The prevention and management of herpes zoster

Sanjaya N Senanayake
MJA 2008; 189 (6): 347

To the Editor: Cunningham and colleagues discussed the rationale for using a live attenuated vaccine against varicella zoster virus (VZV) in preventing herpes zoster (HZ) in an older population.1 They also noted the difficulties in using a live vaccine in immunocompromised adults.

Although generally considered less immunogenic than its live counterpart, an inactivated VZV vaccine would be ideal for vaccinating immunocompromised hosts. There is little information in the medical literature on inactivated VZV vaccines. However, the studies that do exist tested inactive vaccine on adult populations and showed favourable performance when compared with a live vaccine.2,3 Despite these promising results, the inactivated vaccine seems to have gone out of favour.

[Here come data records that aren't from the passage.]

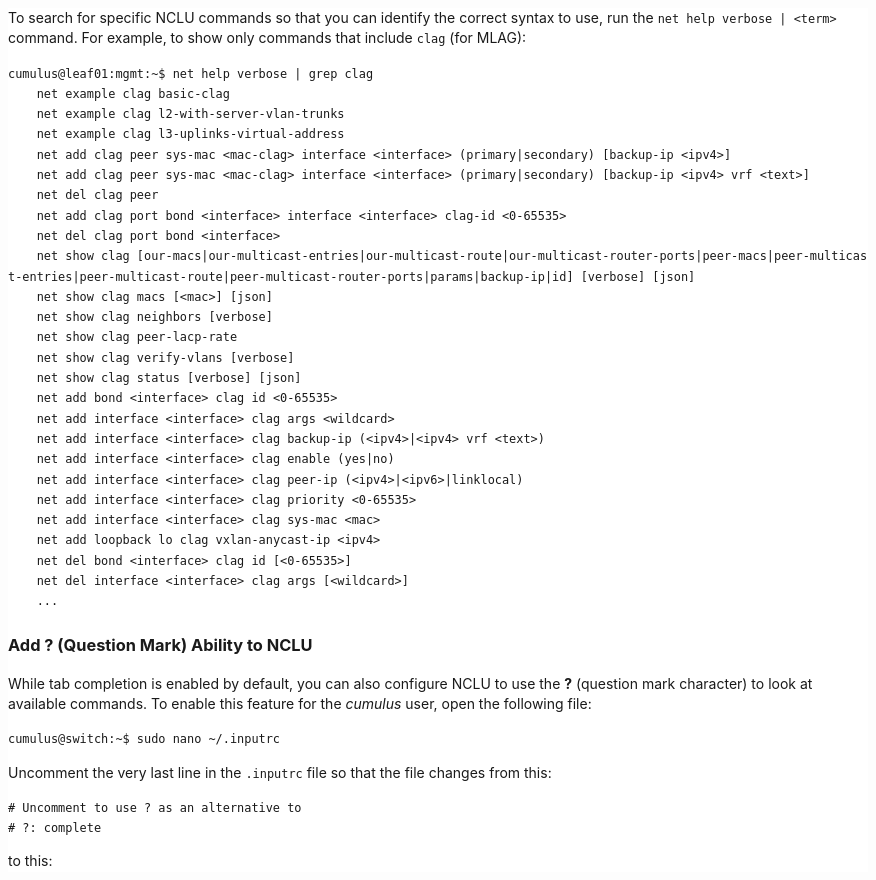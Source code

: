 To search for specific NCLU commands so that you can identify the correct syntax to use, run the `net help verbose | <term>` command. For example, to show only commands that include `clag` (for MLAG):

```
cumulus@leaf01:mgmt:~$ net help verbose | grep clag
    net example clag basic-clag
    net example clag l2-with-server-vlan-trunks
    net example clag l3-uplinks-virtual-address
    net add clag peer sys-mac <mac-clag> interface <interface> (primary|secondary) [backup-ip <ipv4>]
    net add clag peer sys-mac <mac-clag> interface <interface> (primary|secondary) [backup-ip <ipv4> vrf <text>]
    net del clag peer
    net add clag port bond <interface> interface <interface> clag-id <0-65535>
    net del clag port bond <interface>
    net show clag [our-macs|our-multicast-entries|our-multicast-route|our-multicast-router-ports|peer-macs|peer-multicast-entries|peer-multicast-route|peer-multicast-router-ports|params|backup-ip|id] [verbose] [json]
    net show clag macs [<mac>] [json]
    net show clag neighbors [verbose]
    net show clag peer-lacp-rate
    net show clag verify-vlans [verbose]
    net show clag status [verbose] [json]
    net add bond <interface> clag id <0-65535>
    net add interface <interface> clag args <wildcard>
    net add interface <interface> clag backup-ip (<ipv4>|<ipv4> vrf <text>)
    net add interface <interface> clag enable (yes|no)
    net add interface <interface> clag peer-ip (<ipv4>|<ipv6>|linklocal)
    net add interface <interface> clag priority <0-65535>
    net add interface <interface> clag sys-mac <mac>
    net add loopback lo clag vxlan-anycast-ip <ipv4>
    net del bond <interface> clag id [<0-65535>]
    net del interface <interface> clag args [<wildcard>]
    ...
```

### Add ? (Question Mark) Ability to NCLU

While tab completion is enabled by default, you can also configure NCLU to use the **?** (question mark character) to look at available commands. To enable this feature for the *cumulus* user, open the following file:

```
cumulus@switch:~$ sudo nano ~/.inputrc
```

Uncomment the very last line in the `.inputrc` file so that the file changes from this:

```
# Uncomment to use ? as an alternative to
# ?: complete
```

to this:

Furthermore, if an inactivated VZV vaccine was used in the childhood vaccination programs against varicella, then it would simultaneously solve two problems caused by the vaccine strain of the virus, namely the development of infectious varicella and the reactivation of the vaccine strain as HZ.4

Cunningham and colleagues discussed the benefits of vaccinating an older population with VZV vaccine,1 but did not raise the intriguing possibility that the vaccination program might reduce rates of listeriosis in older people.4 A recent study examined the T-cell response in mice to latent herpesvirus infection, and found that it led to activation of macrophages that, surprisingly, protected the host against subsequent infection with other pathogens such as Listeria monocytogenes.5

Given that protection from HZ through vaccination is achieved by stimulating T-cell numbers above a critical threshold for HZ,6 it could be hypothesised that VZV vaccinees may be protected against listeriosis, an infection to which older people are more susceptible. The basis of this hypothesis is that macrophage activity would be stimulated by the T-cell response to the VZV vaccine, thereby providing cross-protection against L. monocytogenes. Prospective follow-up of vaccinees in Australia over time could refute or confirm this hypothesis.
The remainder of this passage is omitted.